= Beginning of Section =

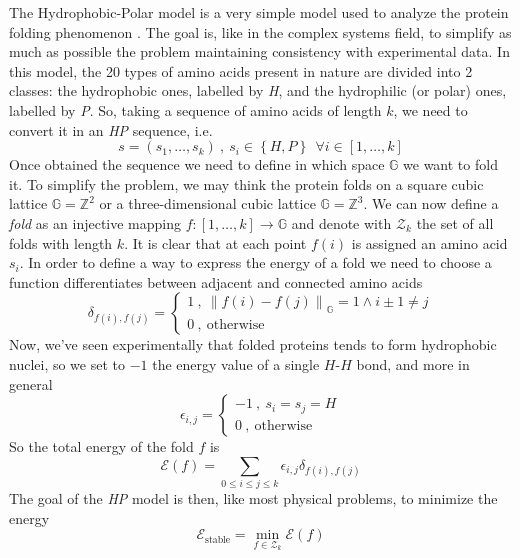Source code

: The Hydrophobic-Polar model is a very simple model used to analyze the protein folding phenomenon \cite{PERM}.
The goal is, like in the complex systems field, to simplify as much as possible the problem maintaining consistency with experimental data.
In this model, the 20 types of amino acids present in nature are divided into 2 classes: the hydrophobic ones, labelled by \emph{H}, and the hydrophilic (or polar) ones, labelled by \emph{P}.
So, taking a sequence of amino acids of length $k$, we need to convert it in an \emph{HP} sequence, i.e.
\begin{equation*}
    s = \left(s_1, \ldots, s_k\right) \ , \ s_i \in \left\{H, P\right\} \ \ \forall i \in \left[1,\ldots,k\right]
\end{equation*}
Once obtained the sequence we need to define in which space $\mathbb{G}$ we want to fold it.
To simplify the problem, we may think the protein folds on a square cubic lattice $\mathbb{G} = \mathbb{Z}^2$ or a three-dimensional cubic lattice $\mathbb{G} = \mathbb{Z}^3$.
We can now define a \emph{fold} as an injective mapping $f : \left[1,\ldots,k\right] \to \mathbb{G}$ and denote with $\mathcal{Z}_k$ the set of all folds with length $k$.
It is clear that at each point $f(i)$ is assigned an amino acid $s_i$.
In order to define a way to express the energy of a fold we need to choose a function differentiates between adjacent and connected amino acids
\begin{equation*}
    \delta_{f(i),f(j)} =
    \begin{cases}
        1 \ , \ {\left\lVert f(i) - f(j) \right\rVert}_\mathbb{G} = 1 \land i \pm 1 \neq j\\
        0 \ , \ \text{otherwise}
    \end{cases}
\end{equation*}
Now, we've seen experimentally that folded proteins tends to form hydrophobic nuclei, so we set to $-1$ the energy value of a single $H$-$H$ bond, and more in general
\begin{equation*}
    \epsilon_{i,j} =
    \begin{cases}
        -1 \ , \ s_i = s_j = H\\
        0 \ , \ \text{otherwise}
    \end{cases}
\end{equation*}
So the total energy of the fold $f$ is
\begin{equation*}
    \mathcal{E}(f) = \sum_{0 \leq i \leq j \leq k} \epsilon_{i,j}\delta_{f(i),f(j)}
\end{equation*}
The goal of the \emph{HP} model is then, like most physical problems, to minimize the energy
\begin{equation*}
    \mathcal{E}_\text{stable} = \min_{f \in \mathcal{Z}_k} \mathcal{E}(f)
\end{equation*}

= End of Section =

• **EXERCISE**: All lines with the word "simplify" are needed; pull them from the entries and copy each.

• **RESULT**:
The goal is, like in the complex systems field, to simplify as much as possible the problem maintaining consistency with experimental data.
To simplify the problem, we may think the protein folds on a square cubic lattice $\mathbb{G} = \mathbb{Z}^2$ or a three-dimensional cubic lattice $\mathbb{G} = \mathbb{Z}^3$.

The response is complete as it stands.